You craved authenticity, you said, wanted to be with your people. Your people, my ass, Guggenheim fellow, you not common folk, not like the cheap beer and mariachi accordions and war stories that seep out of these sorts of places, rented out for an evening like so many rooms I have shared with you, peeling wallpaper authentic enough, I am sure.
No one knew us there, true, and I danced with the short dark man who asked me, until you returned from the bar and saw me there with him, in the middle of a sparsely populated dance floor, that little man with the slicked back hair, pressed pants, aftershave, the one who insisted te quiero over and over and over, ay Corona, I have a boyfriend. This man worked in the fields when he first came here, now works at the plant and I don’t know this sort of Spanish.
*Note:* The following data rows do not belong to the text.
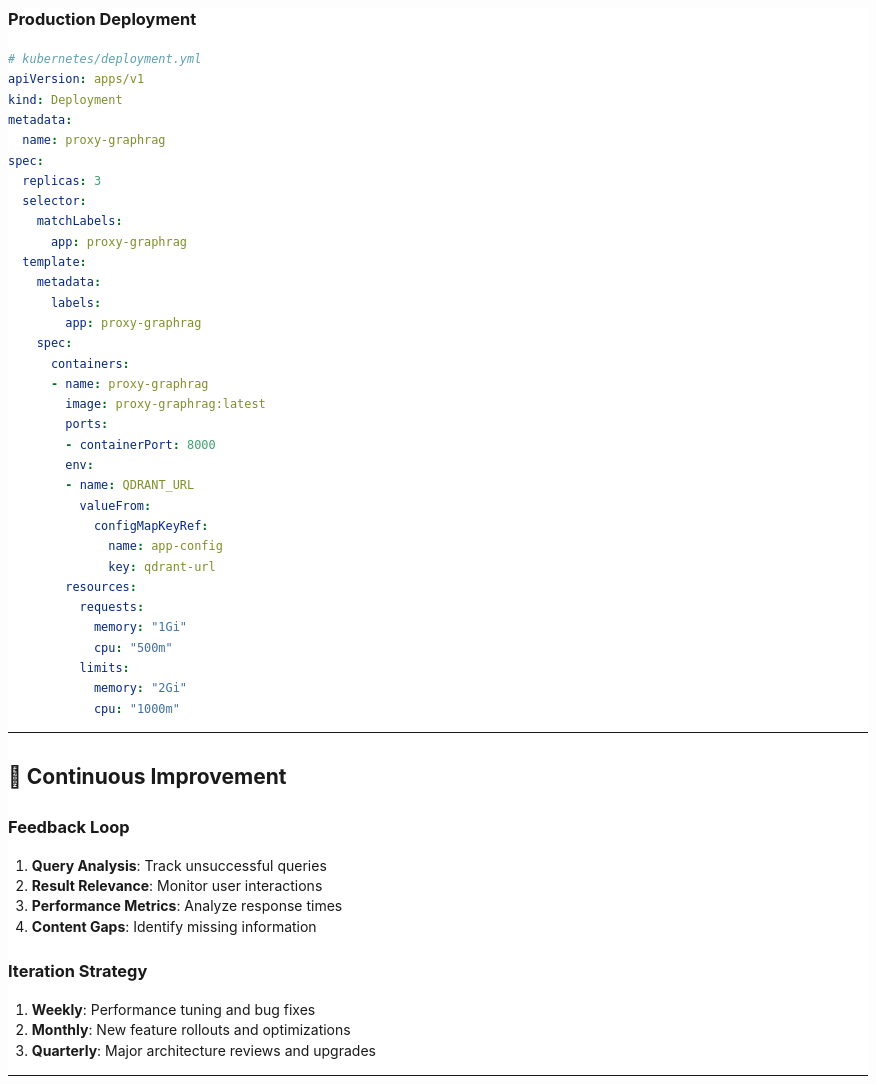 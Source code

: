 ### Production Deployment
```yaml
# kubernetes/deployment.yml
apiVersion: apps/v1
kind: Deployment
metadata:
  name: proxy-graphrag
spec:
  replicas: 3
  selector:
    matchLabels:
      app: proxy-graphrag
  template:
    metadata:
      labels:
        app: proxy-graphrag
    spec:
      containers:
      - name: proxy-graphrag
        image: proxy-graphrag:latest
        ports:
        - containerPort: 8000
        env:
        - name: QDRANT_URL
          valueFrom:
            configMapKeyRef:
              name: app-config
              key: qdrant-url
        resources:
          requests:
            memory: "1Gi"
            cpu: "500m"
          limits:
            memory: "2Gi"
            cpu: "1000m"
```

---

## 🔄 Continuous Improvement

### Feedback Loop
1. **Query Analysis**: Track unsuccessful queries
2. **Result Relevance**: Monitor user interactions
3. **Performance Metrics**: Analyze response times
4. **Content Gaps**: Identify missing information

### Iteration Strategy
1. **Weekly**: Performance tuning and bug fixes
2. **Monthly**: New feature rollouts and optimizations
3. **Quarterly**: Major architecture reviews and upgrades

--- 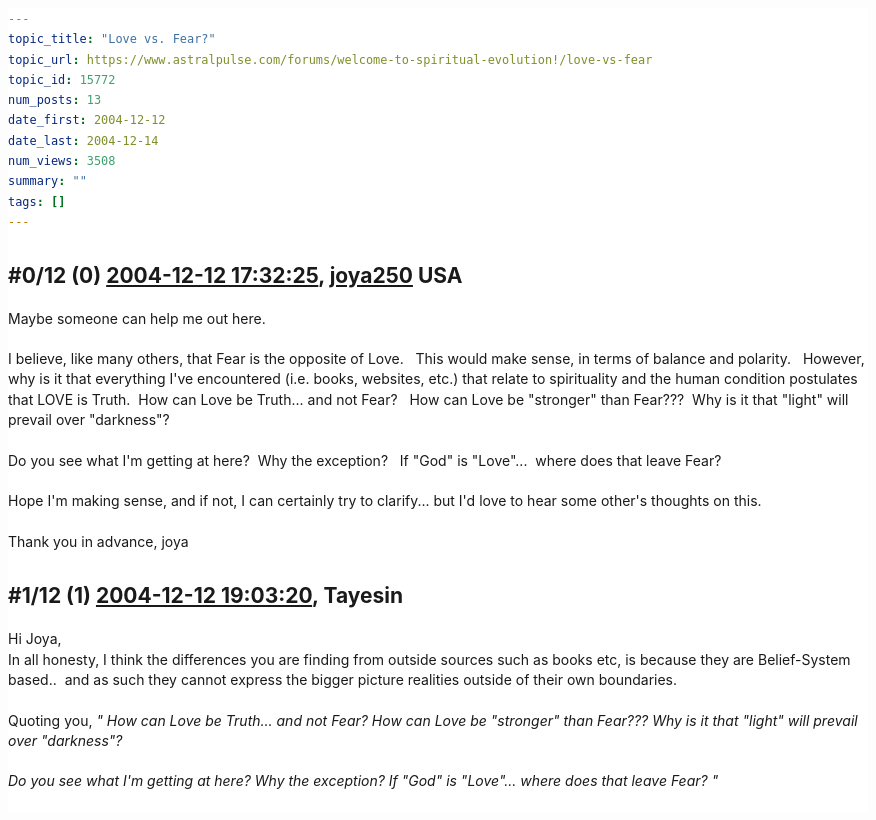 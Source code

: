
 ```yaml
---
topic_title: "Love vs. Fear?"
topic_url: https://www.astralpulse.com/forums/welcome-to-spiritual-evolution!/love-vs-fear
topic_id: 15772
num_posts: 13
date_first: 2004-12-12
date_last: 2004-12-14
num_views: 3508
summary: ""
tags: []
---
```


## \#0/12 (0) [2004-12-12 17:32:25](https://www.astralpulse.com/forums/index.php?msg=137504), [joya250](https://www.astralpulse.com/forums/profile/?u=5791) USA ##
<section>
Maybe someone can help me out here.
<br>
<br>
I believe, like many others, that Fear is the opposite of Love.   This would make sense, in terms of balance and polarity.   However, why is it that everything I've encountered (i.e. books, websites, etc.) that relate to spirituality and the human condition postulates that LOVE is Truth.  How can Love be Truth... and not Fear?   How can Love be "stronger" than Fear???  Why is it that "light" will prevail over "darkness"?
<br>
<br>
Do you see what I'm getting at here?  Why the exception?   If "God" is "Love"...  where does that leave Fear?
<br>
<br>
Hope I'm making sense, and if not, I can certainly try to clarify... but I'd love to hear some other's thoughts on this.
<br>
<br>
Thank you in advance, joya
</section>

## \#1/12 (1) [2004-12-12 19:03:20](https://www.astralpulse.com/forums/index.php?msg=137523), Tayesin  ##
<section>
Hi Joya,
<br>
In all honesty, I think the differences you are finding from outside sources such as books etc, is because they are Belief-System based..  and as such they cannot express the bigger picture realities outside of their own boundaries.
<br>
<br>
Quoting you,
<i>
 " How can Love be Truth... and not Fear? How can Love be "stronger" than Fear??? Why is it that "light" will prevail over "darkness"?
 <br>
 <br>
 Do you see what I'm getting at here? Why the exception? If "God" is "Love"... where does that leave Fear? "
</i>
<br>
<br>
These are not your people, love, no, these people roasting pigs in the parking lot and dancing polka-style. You don’t even know. They hate people like you, people who remind them that they are just getting by. They are like my people back in the city, the car factory workers, the construction union men like my daddy. I never wanted that, you know.
I wanted you, the scholar, wanted to run away with you. But you want this? you do not, you can always go back home, safe and sound. You want my ass in your hands while you pull me close and possess me in the moonlight, pull my hips into yours while we dance here, even here, everywhere, through cornfields and discotheques and grocery stores and stairwells. I try to run, but melt when I feel your cock pressed up against my ass when you finally catch me, in my short skirt, in my bikini panties, panties round my ankles while you bend me over, spread me open, make me a true believer. You, your bourgeois upbringing fucking my blue collar cunt. This is new for you, this authenticity, authentic makes me want to scream if it means you want me the way I am.
Stillness, you sigh. My heart slows at last. And now what? Now. What?
It’s funny I say I loved you then. Funny I think back to that night when you told me that there was no one in the world you loved more than me, the best part of me, right? I wanted your mind, your promise, your hand in mine. You wanted me down, dirty, Johnny Cash late night whiskey checked shirt grit.
I was your exotic. I thought you wanted the me I dreamed I could be.
I hate my bitterness sometimes, hate to think back and realize that you never cared really about what I cared about, or that I did not know how to care for you. You showed me my place, put me back where I belonged, not where I wanted to go. Thrilling, perverse, brilliant, but it was never love. Liberation? Oh, if only to be liberated from that life. No, not even that. We both craved something deeper, but we would only destroy one another if we got it. Love is all I ever wanted. Love will set you free, they said. They probably were right.
It was all so long ago, though, those foreign wars so faraway, and yet my stories stare me down, reflected in a beer glass late at night. Oh, but no one wants to hear about unrequited love anymore, not even me. Best to forget. Best to move on. Best not to think of what might have been, of what never was.